Flood the Zone
David Brooks makes some good points:
Every once in a while, the Obama administration will promulgate a policy that is truly demoralizing. A willingness to end the District of Columbia school voucher program was one such case. The decision to force Catholic social service providers to support contraception and other practices that violate their creed is another.
These decisions are demoralizing because they make it harder to conduct a serious antipoverty policy.
The essential truth about poverty is that we will never fully understand what causes it. There are a million factors that contribute to poverty, and they interact in a zillion ways.

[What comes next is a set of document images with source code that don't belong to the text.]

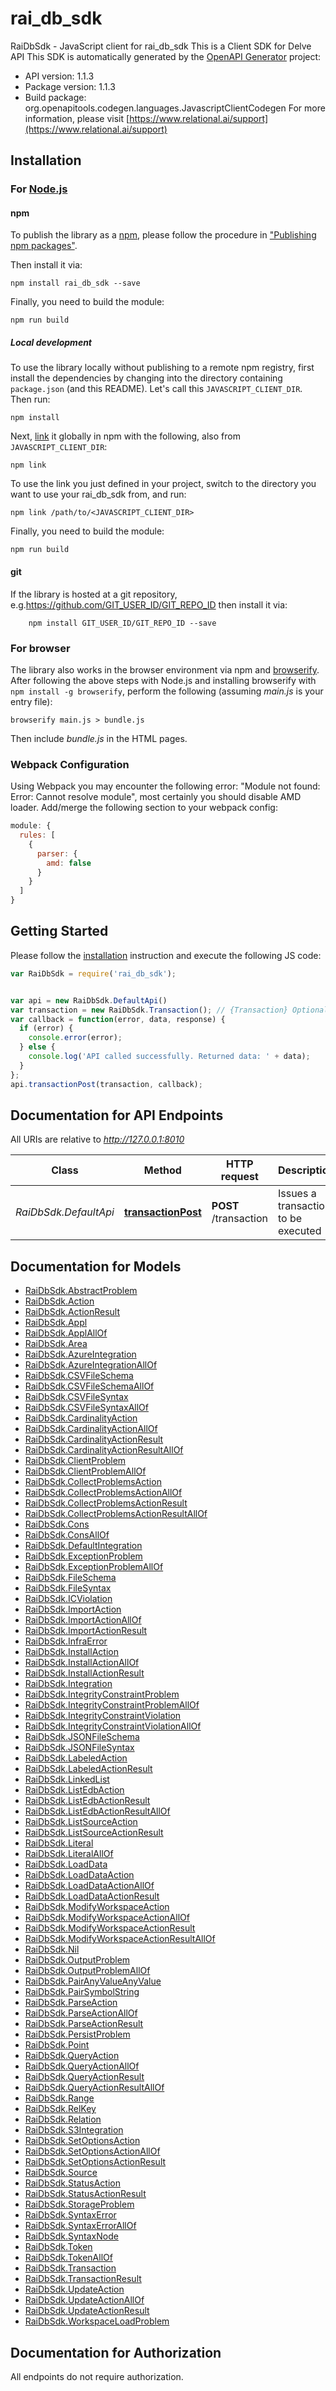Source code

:# rai_db_sdk

RaiDbSdk - JavaScript client for rai_db_sdk
This is a Client SDK for Delve API
This SDK is automatically generated by the [OpenAPI Generator](https://openapi-generator.tech) project:

- API version: 1.1.3
- Package version: 1.1.3
- Build package: org.openapitools.codegen.languages.JavascriptClientCodegen
For more information, please visit [https://www.relational.ai/support](https://www.relational.ai/support)

## Installation

### For [Node.js](https://nodejs.org/)

#### npm

To publish the library as a [npm](https://www.npmjs.com/), please follow the procedure in ["Publishing npm packages"](https://docs.npmjs.com/getting-started/publishing-npm-packages).

Then install it via:

```shell
npm install rai_db_sdk --save
```

Finally, you need to build the module:

```shell
npm run build
```

##### Local development

To use the library locally without publishing to a remote npm registry, first install the dependencies by changing into the directory containing `package.json` (and this README). Let's call this `JAVASCRIPT_CLIENT_DIR`. Then run:

```shell
npm install
```

Next, [link](https://docs.npmjs.com/cli/link) it globally in npm with the following, also from `JAVASCRIPT_CLIENT_DIR`:

```shell
npm link
```

To use the link you just defined in your project, switch to the directory you want to use your rai_db_sdk from, and run:

```shell
npm link /path/to/<JAVASCRIPT_CLIENT_DIR>
```

Finally, you need to build the module:

```shell
npm run build
```

#### git

If the library is hosted at a git repository, e.g.https://github.com/GIT_USER_ID/GIT_REPO_ID
then install it via:

```shell
    npm install GIT_USER_ID/GIT_REPO_ID --save
```

### For browser

The library also works in the browser environment via npm and [browserify](http://browserify.org/). After following
the above steps with Node.js and installing browserify with `npm install -g browserify`,
perform the following (assuming *main.js* is your entry file):

```shell
browserify main.js > bundle.js
```

Then include *bundle.js* in the HTML pages.

### Webpack Configuration

Using Webpack you may encounter the following error: "Module not found: Error:
Cannot resolve module", most certainly you should disable AMD loader. Add/merge
the following section to your webpack config:

```javascript
module: {
  rules: [
    {
      parser: {
        amd: false
      }
    }
  ]
}
```

## Getting Started

Please follow the [installation](#installation) instruction and execute the following JS code:

```javascript
var RaiDbSdk = require('rai_db_sdk');


var api = new RaiDbSdk.DefaultApi()
var transaction = new RaiDbSdk.Transaction(); // {Transaction} Optional description in *Markdown*
var callback = function(error, data, response) {
  if (error) {
    console.error(error);
  } else {
    console.log('API called successfully. Returned data: ' + data);
  }
};
api.transactionPost(transaction, callback);

```

## Documentation for API Endpoints

All URIs are relative to *http://127.0.0.1:8010*

Class | Method | HTTP request | Description
------------ | ------------- | ------------- | -------------
*RaiDbSdk.DefaultApi* | [**transactionPost**](docs/DefaultApi.md#transactionPost) | **POST** /transaction | Issues a transaction to be executed


## Documentation for Models

 - [RaiDbSdk.AbstractProblem](docs/AbstractProblem.md)
 - [RaiDbSdk.Action](docs/Action.md)
 - [RaiDbSdk.ActionResult](docs/ActionResult.md)
 - [RaiDbSdk.Appl](docs/Appl.md)
 - [RaiDbSdk.ApplAllOf](docs/ApplAllOf.md)
 - [RaiDbSdk.Area](docs/Area.md)
 - [RaiDbSdk.AzureIntegration](docs/AzureIntegration.md)
 - [RaiDbSdk.AzureIntegrationAllOf](docs/AzureIntegrationAllOf.md)
 - [RaiDbSdk.CSVFileSchema](docs/CSVFileSchema.md)
 - [RaiDbSdk.CSVFileSchemaAllOf](docs/CSVFileSchemaAllOf.md)
 - [RaiDbSdk.CSVFileSyntax](docs/CSVFileSyntax.md)
 - [RaiDbSdk.CSVFileSyntaxAllOf](docs/CSVFileSyntaxAllOf.md)
 - [RaiDbSdk.CardinalityAction](docs/CardinalityAction.md)
 - [RaiDbSdk.CardinalityActionAllOf](docs/CardinalityActionAllOf.md)
 - [RaiDbSdk.CardinalityActionResult](docs/CardinalityActionResult.md)
 - [RaiDbSdk.CardinalityActionResultAllOf](docs/CardinalityActionResultAllOf.md)
 - [RaiDbSdk.ClientProblem](docs/ClientProblem.md)
 - [RaiDbSdk.ClientProblemAllOf](docs/ClientProblemAllOf.md)
 - [RaiDbSdk.CollectProblemsAction](docs/CollectProblemsAction.md)
 - [RaiDbSdk.CollectProblemsActionAllOf](docs/CollectProblemsActionAllOf.md)
 - [RaiDbSdk.CollectProblemsActionResult](docs/CollectProblemsActionResult.md)
 - [RaiDbSdk.CollectProblemsActionResultAllOf](docs/CollectProblemsActionResultAllOf.md)
 - [RaiDbSdk.Cons](docs/Cons.md)
 - [RaiDbSdk.ConsAllOf](docs/ConsAllOf.md)
 - [RaiDbSdk.DefaultIntegration](docs/DefaultIntegration.md)
 - [RaiDbSdk.ExceptionProblem](docs/ExceptionProblem.md)
 - [RaiDbSdk.ExceptionProblemAllOf](docs/ExceptionProblemAllOf.md)
 - [RaiDbSdk.FileSchema](docs/FileSchema.md)
 - [RaiDbSdk.FileSyntax](docs/FileSyntax.md)
 - [RaiDbSdk.ICViolation](docs/ICViolation.md)
 - [RaiDbSdk.ImportAction](docs/ImportAction.md)
 - [RaiDbSdk.ImportActionAllOf](docs/ImportActionAllOf.md)
 - [RaiDbSdk.ImportActionResult](docs/ImportActionResult.md)
 - [RaiDbSdk.InfraError](docs/InfraError.md)
 - [RaiDbSdk.InstallAction](docs/InstallAction.md)
 - [RaiDbSdk.InstallActionAllOf](docs/InstallActionAllOf.md)
 - [RaiDbSdk.InstallActionResult](docs/InstallActionResult.md)
 - [RaiDbSdk.Integration](docs/Integration.md)
 - [RaiDbSdk.IntegrityConstraintProblem](docs/IntegrityConstraintProblem.md)
 - [RaiDbSdk.IntegrityConstraintProblemAllOf](docs/IntegrityConstraintProblemAllOf.md)
 - [RaiDbSdk.IntegrityConstraintViolation](docs/IntegrityConstraintViolation.md)
 - [RaiDbSdk.IntegrityConstraintViolationAllOf](docs/IntegrityConstraintViolationAllOf.md)
 - [RaiDbSdk.JSONFileSchema](docs/JSONFileSchema.md)
 - [RaiDbSdk.JSONFileSyntax](docs/JSONFileSyntax.md)
 - [RaiDbSdk.LabeledAction](docs/LabeledAction.md)
 - [RaiDbSdk.LabeledActionResult](docs/LabeledActionResult.md)
 - [RaiDbSdk.LinkedList](docs/LinkedList.md)
 - [RaiDbSdk.ListEdbAction](docs/ListEdbAction.md)
 - [RaiDbSdk.ListEdbActionResult](docs/ListEdbActionResult.md)
 - [RaiDbSdk.ListEdbActionResultAllOf](docs/ListEdbActionResultAllOf.md)
 - [RaiDbSdk.ListSourceAction](docs/ListSourceAction.md)
 - [RaiDbSdk.ListSourceActionResult](docs/ListSourceActionResult.md)
 - [RaiDbSdk.Literal](docs/Literal.md)
 - [RaiDbSdk.LiteralAllOf](docs/LiteralAllOf.md)
 - [RaiDbSdk.LoadData](docs/LoadData.md)
 - [RaiDbSdk.LoadDataAction](docs/LoadDataAction.md)
 - [RaiDbSdk.LoadDataActionAllOf](docs/LoadDataActionAllOf.md)
 - [RaiDbSdk.LoadDataActionResult](docs/LoadDataActionResult.md)
 - [RaiDbSdk.ModifyWorkspaceAction](docs/ModifyWorkspaceAction.md)
 - [RaiDbSdk.ModifyWorkspaceActionAllOf](docs/ModifyWorkspaceActionAllOf.md)
 - [RaiDbSdk.ModifyWorkspaceActionResult](docs/ModifyWorkspaceActionResult.md)
 - [RaiDbSdk.ModifyWorkspaceActionResultAllOf](docs/ModifyWorkspaceActionResultAllOf.md)
 - [RaiDbSdk.Nil](docs/Nil.md)
 - [RaiDbSdk.OutputProblem](docs/OutputProblem.md)
 - [RaiDbSdk.OutputProblemAllOf](docs/OutputProblemAllOf.md)
 - [RaiDbSdk.PairAnyValueAnyValue](docs/PairAnyValueAnyValue.md)
 - [RaiDbSdk.PairSymbolString](docs/PairSymbolString.md)
 - [RaiDbSdk.ParseAction](docs/ParseAction.md)
 - [RaiDbSdk.ParseActionAllOf](docs/ParseActionAllOf.md)
 - [RaiDbSdk.ParseActionResult](docs/ParseActionResult.md)
 - [RaiDbSdk.PersistProblem](docs/PersistProblem.md)
 - [RaiDbSdk.Point](docs/Point.md)
 - [RaiDbSdk.QueryAction](docs/QueryAction.md)
 - [RaiDbSdk.QueryActionAllOf](docs/QueryActionAllOf.md)
 - [RaiDbSdk.QueryActionResult](docs/QueryActionResult.md)
 - [RaiDbSdk.QueryActionResultAllOf](docs/QueryActionResultAllOf.md)
 - [RaiDbSdk.Range](docs/Range.md)
 - [RaiDbSdk.RelKey](docs/RelKey.md)
 - [RaiDbSdk.Relation](docs/Relation.md)
 - [RaiDbSdk.S3Integration](docs/S3Integration.md)
 - [RaiDbSdk.SetOptionsAction](docs/SetOptionsAction.md)
 - [RaiDbSdk.SetOptionsActionAllOf](docs/SetOptionsActionAllOf.md)
 - [RaiDbSdk.SetOptionsActionResult](docs/SetOptionsActionResult.md)
 - [RaiDbSdk.Source](docs/Source.md)
 - [RaiDbSdk.StatusAction](docs/StatusAction.md)
 - [RaiDbSdk.StatusActionResult](docs/StatusActionResult.md)
 - [RaiDbSdk.StorageProblem](docs/StorageProblem.md)
 - [RaiDbSdk.SyntaxError](docs/SyntaxError.md)
 - [RaiDbSdk.SyntaxErrorAllOf](docs/SyntaxErrorAllOf.md)
 - [RaiDbSdk.SyntaxNode](docs/SyntaxNode.md)
 - [RaiDbSdk.Token](docs/Token.md)
 - [RaiDbSdk.TokenAllOf](docs/TokenAllOf.md)
 - [RaiDbSdk.Transaction](docs/Transaction.md)
 - [RaiDbSdk.TransactionResult](docs/TransactionResult.md)
 - [RaiDbSdk.UpdateAction](docs/UpdateAction.md)
 - [RaiDbSdk.UpdateActionAllOf](docs/UpdateActionAllOf.md)
 - [RaiDbSdk.UpdateActionResult](docs/UpdateActionResult.md)
 - [RaiDbSdk.WorkspaceLoadProblem](docs/WorkspaceLoadProblem.md)


## Documentation for Authorization

All endpoints do not require authorization.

Some of the factors are economic: the shortage of low-skill, entry-level jobs. Some of the factors are historical: the legacy of racism. Some of the factors are familial: the breakdown in early attachments between infants and caregivers and the cognitive problems that often result from that. Some of them are social: the shortage of healthy role models and mentors.
The list of factors that contribute to poverty could go on and on, and the interactions between them are infinite. Therefore, there is no single magic lever to pull to significantly reduce poverty. The only thing to do is change the whole ecosystem.
…The administration's policies on school vouchers and religious service providers are demoralizing because they weaken this ecology by reducing its diversity. By ending vouchers, the administration reduced the social intercourse between neighborhoods. By coercing the religious charities, it is teaching the faithful to distrust government, to segregate themselves from bureaucratic overreach, to pull inward.